Dagster GCP
Dagster-gcp is a Python library that provides components for interacting with Google Cloud Platform (GCP) services within the Dagster data orchestration framework. It includes resources and I/O managers for services like BigQuery, Google Cloud Storage (GCS), and Dataproc. The library is actively maintained with frequent releases, often in conjunction with the core Dagster framework, to ensure compatibility and introduce new features.
Warnings
- gotcha Dagster integration libraries, including `dagster-gcp`, follow a pre-1.0 versioning track (e.g., `0.x.y`) even though Dagster core is at `1.x.y`. While `0.16+` library releases are generally compatible with `Dagster 1.x`, their APIs are not as mature as core and 'Beta APIs may have breaking changes in minor version releases, with behavior changes in patch releases'.
- gotcha Proper GCP authentication is critical. `dagster-gcp` components rely on standard Google Cloud authentication mechanisms. Misconfiguration of `GOOGLE_APPLICATION_CREDENTIALS` environment variable or incorrect `gcp_credentials` in resource configuration is a common issue.
- gotcha When using `BigQueryIOManager` for assets or ops, if a dataset is not explicitly specified via `project` and `dataset` configuration, `key_prefix` on assets, or `schema` in op output metadata, it will default to 'public'. This might lead to data being written to an unintended or incorrect dataset.
- deprecated APIs marked as 'preview' or 'beta' (e.g., `PipesDataprocJobClient`) are not considered ready for production use and may introduce breaking changes in patch or minor releases.
Install
-
pip install dagster-gcp
Imports
- BigQueryResource
from dagster_gcp import BigQueryResource
- BigQueryIOManager
from dagster_gcp import BigQueryIOManager
- GCSResource
from dagster_gcp.gcs import GCSResource
- GCSPickleIOManager
from dagster_gcp.gcs import GCSPickleIOManager
- DataprocResource
from dagster_gcp.dataproc import DataprocResource
- PipesDataprocJobClient
from dagster_gcp.pipes import PipesDataprocJobClient
Quickstart
import os
from dagster import Definitions, asset, EnvVar
from dagster_gcp import BigQueryResource
# Ensure GOOGLE_APPLICATION_CREDENTIALS or similar env var is set for local execution
# For simplicity, project is hardcoded or read from an env var. In production, consider more robust auth.
@asset
def my_bq_table(bigquery: BigQueryResource):
"""An asset that queries a BigQuery table."""

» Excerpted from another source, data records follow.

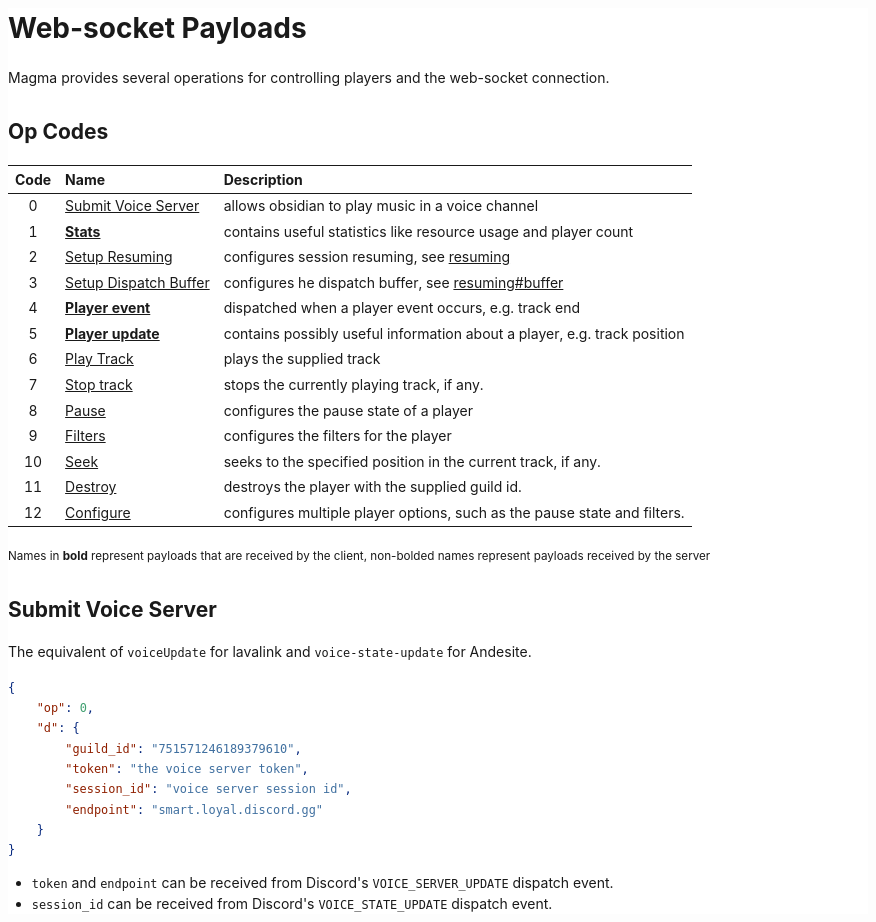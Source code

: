 # Web-socket Payloads

Magma provides several operations for controlling players and the web-socket connection.

## Op Codes

| Code | Name                                            | Description                                                  |
| :--: | :---------------------------------------------- | :----------------------------------------------------------- |
|  0   | [Submit Voice Server](#submit-voice-server)     | allows obsidian to play music in a voice channel             |
|  1   | [**Stats**](#stats)                             | contains useful statistics like resource usage and player count |
|  2   | [Setup Resuming](#setup-resuming)               | configures session resuming, see [resuming](/resuming.md)    |
|  3   | [Setup Dispatch Buffer](#setup-dispatch-buffer) | configures he dispatch buffer, see [resuming#buffer](/resuming.md#buffer) |
|  4   | [**Player event**](#player-events)              | dispatched when a player event occurs, e.g. track end        |
|  5   | [**Player update**](#player-update)             | contains possibly useful information about a player, e.g. track position |
|  6   | [Play Track](#play-track)                       | plays the supplied track                                     |
|  7   | [Stop track](#stop-track)                       | stops the currently playing track, if any.                   |
|  8   | [Pause](#pause)                                 | configures the pause state of a player                       |
|  9   | [Filters](#filters)                             | configures the filters for the player                        |
|  10  | [Seek](#seek)                                   | seeks to the specified position in the current track, if any. |
|  11  | [Destroy](#destroy)                             | destroys the player with the supplied guild id.              |
|  12  | [Configure](#configure)                         | configures multiple player options, such as the pause state and filters. |

<sub>Names in **bold** represent payloads that are received by the client, non-bolded names represent payloads received by the server</sub>

## Submit Voice Server

The equivalent of `voiceUpdate` for lavalink and `voice-state-update` for Andesite.

```json
{
    "op": 0,
    "d": {
        "guild_id": "751571246189379610",
        "token": "the voice server token",
        "session_id": "voice server session id",
        "endpoint": "smart.loyal.discord.gg"
    }
}
```

- `token` and `endpoint` can be received from Discord's `VOICE_SERVER_UPDATE` dispatch event.
- `session_id` can be received from Discord's `VOICE_STATE_UPDATE` dispatch event.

project_id = os.environ.get('GCP_PROJECT_ID', 'your-gcp-project')
dataset_id = os.environ.get('BIGQUERY_DATASET', 'my_dataset')

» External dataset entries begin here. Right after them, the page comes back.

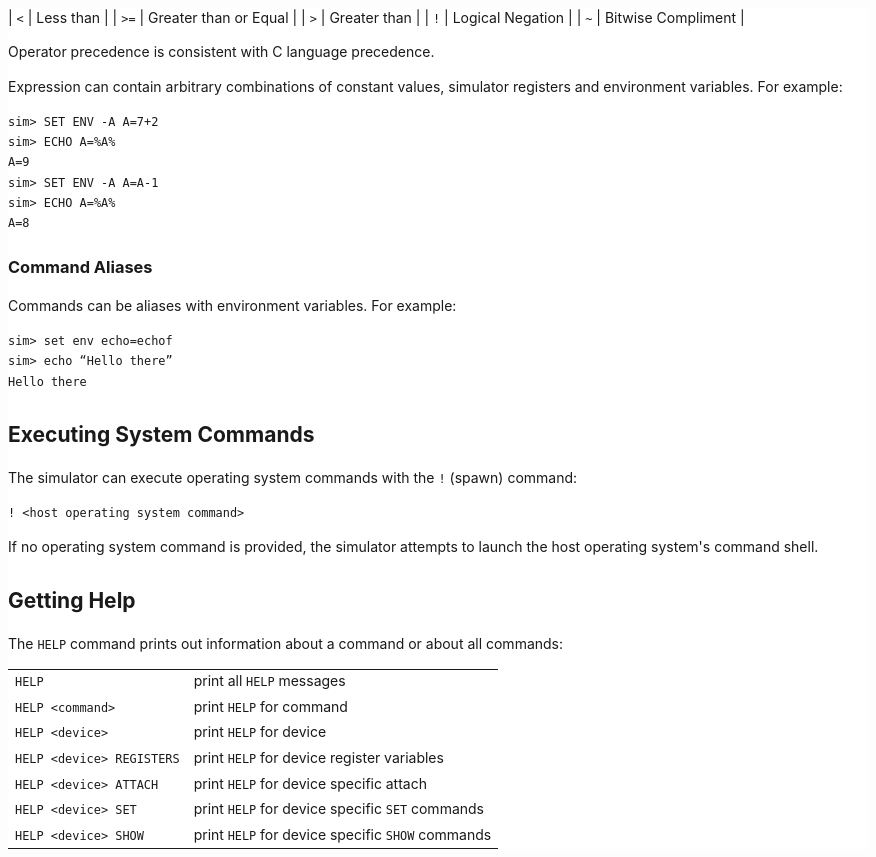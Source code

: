 | `<`  | Less than             |
| `>=` | Greater than or Equal |
| `>`  | Greater than          |
| `!`  | Logical Negation      |
| `~`  | Bitwise Compliment    |

Operator precedence is consistent with C language precedence.

Expression can contain arbitrary combinations of constant values,
simulator registers and environment variables. For example:

```
sim> SET ENV -A A=7+2
sim> ECHO A=%A%
A=9
sim> SET ENV -A A=A-1
sim> ECHO A=%A%
A=8
```

### Command Aliases

Commands can be aliases with environment variables. For example:

```
sim> set env echo=echof
sim> echo “Hello there”
Hello there
```

## Executing System Commands

The simulator can execute operating system commands with the `!`
(spawn) command:

```
! <host operating system command>
```

If no operating system command is provided, the simulator attempts to
launch the host operating system's command shell.

## Getting Help

The `HELP` command prints out information about a command or about all
commands:

|                            |                                                 |
|----------------------------|-------------------------------------------------|
| `HELP`                     | print all `HELP` messages                       |
| `HELP <command>`           | print `HELP` for command                        |
| `HELP <device>`            | print `HELP` for device                         |
| `HELP <device> REGISTERS`  | print `HELP` for device register variables      |
| `HELP <device> ATTACH`     | print `HELP` for device specific attach         |
| `HELP <device> SET`        | print `HELP` for device specific `SET` commands |
| `HELP <device> SHOW`      | print `HELP` for device specific `SHOW` commands |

table_id = os.environ.get('BIGQUERY_TABLE', 'my_table')
# Example: Execute a simple query
query = f"SELECT COUNT(*) FROM `{project_id}.{dataset_id}.{table_id}`"

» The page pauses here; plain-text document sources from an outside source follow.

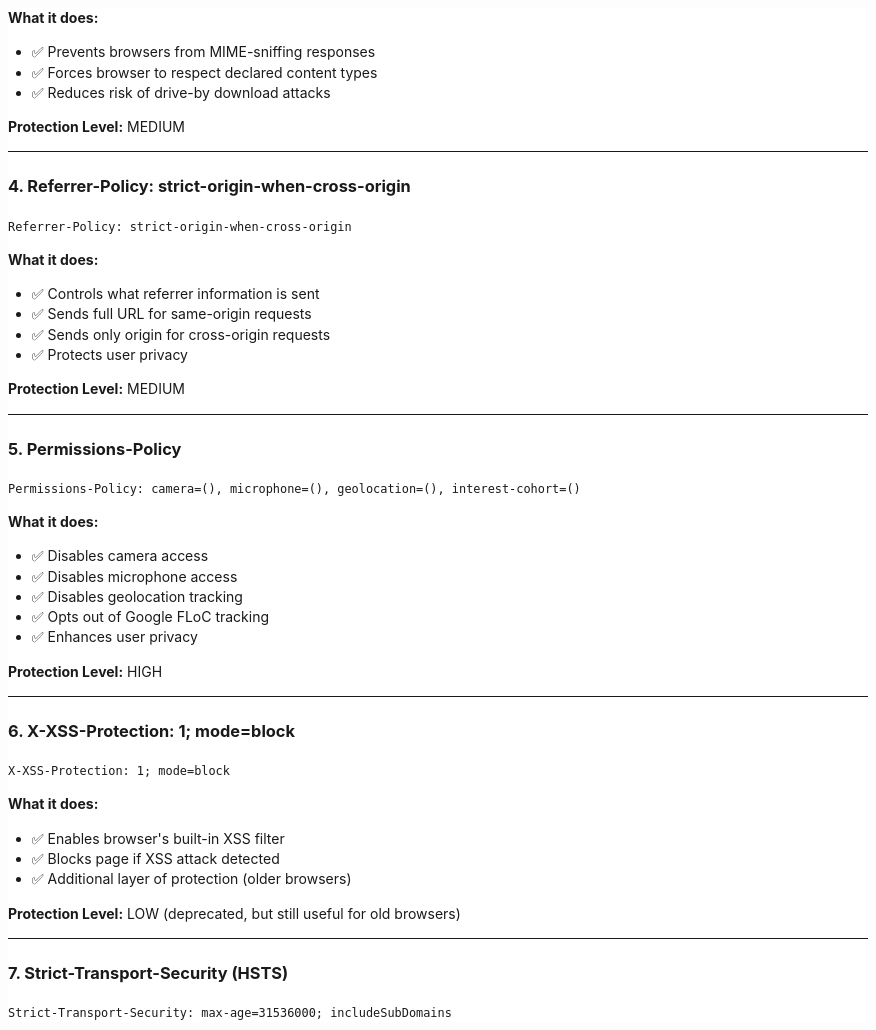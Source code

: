 **What it does:**
- ✅ Prevents browsers from MIME-sniffing responses
- ✅ Forces browser to respect declared content types
- ✅ Reduces risk of drive-by download attacks

**Protection Level:** MEDIUM

---

### 4. **Referrer-Policy: strict-origin-when-cross-origin**
```
Referrer-Policy: strict-origin-when-cross-origin
```

**What it does:**
- ✅ Controls what referrer information is sent
- ✅ Sends full URL for same-origin requests
- ✅ Sends only origin for cross-origin requests
- ✅ Protects user privacy

**Protection Level:** MEDIUM

---

### 5. **Permissions-Policy**
```
Permissions-Policy: camera=(), microphone=(), geolocation=(), interest-cohort=()
```

**What it does:**
- ✅ Disables camera access
- ✅ Disables microphone access
- ✅ Disables geolocation tracking
- ✅ Opts out of Google FLoC tracking
- ✅ Enhances user privacy

**Protection Level:** HIGH

---

### 6. **X-XSS-Protection: 1; mode=block**
```
X-XSS-Protection: 1; mode=block
```

**What it does:**
- ✅ Enables browser's built-in XSS filter
- ✅ Blocks page if XSS attack detected
- ✅ Additional layer of protection (older browsers)

**Protection Level:** LOW (deprecated, but still useful for old browsers)

---

### 7. **Strict-Transport-Security (HSTS)**
```
Strict-Transport-Security: max-age=31536000; includeSubDomains
```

with bigquery.get_client() as client:
query_job = client.query(query)
results = query_job.result()
print(f"Query executed successfully. First row: {list(results)[0]}")
defs = Definitions(
assets=[my_bq_table],
resources={
"bigquery": BigQueryResource(
project=EnvVar("GCP_PROJECT_ID"), # Use EnvVar for production
location=EnvVar("GCP_REGION", default_value="us-central1"),
# You can also pass gcp_credentials as a base64 encoded JSON string via EnvVar
)
},
)
# To run this locally:
# 1. Set environment variables, e.g., GOOGLE_APPLICATION_CREDENTIALS, GCP_PROJECT_ID, BIGQUERY_DATASET, BIGQUERY_TABLE
# 2. Run `dagster dev -f your_file.py`
# 3. Navigate to Dagit UI, find 'my_bq_table' asset and materialize it.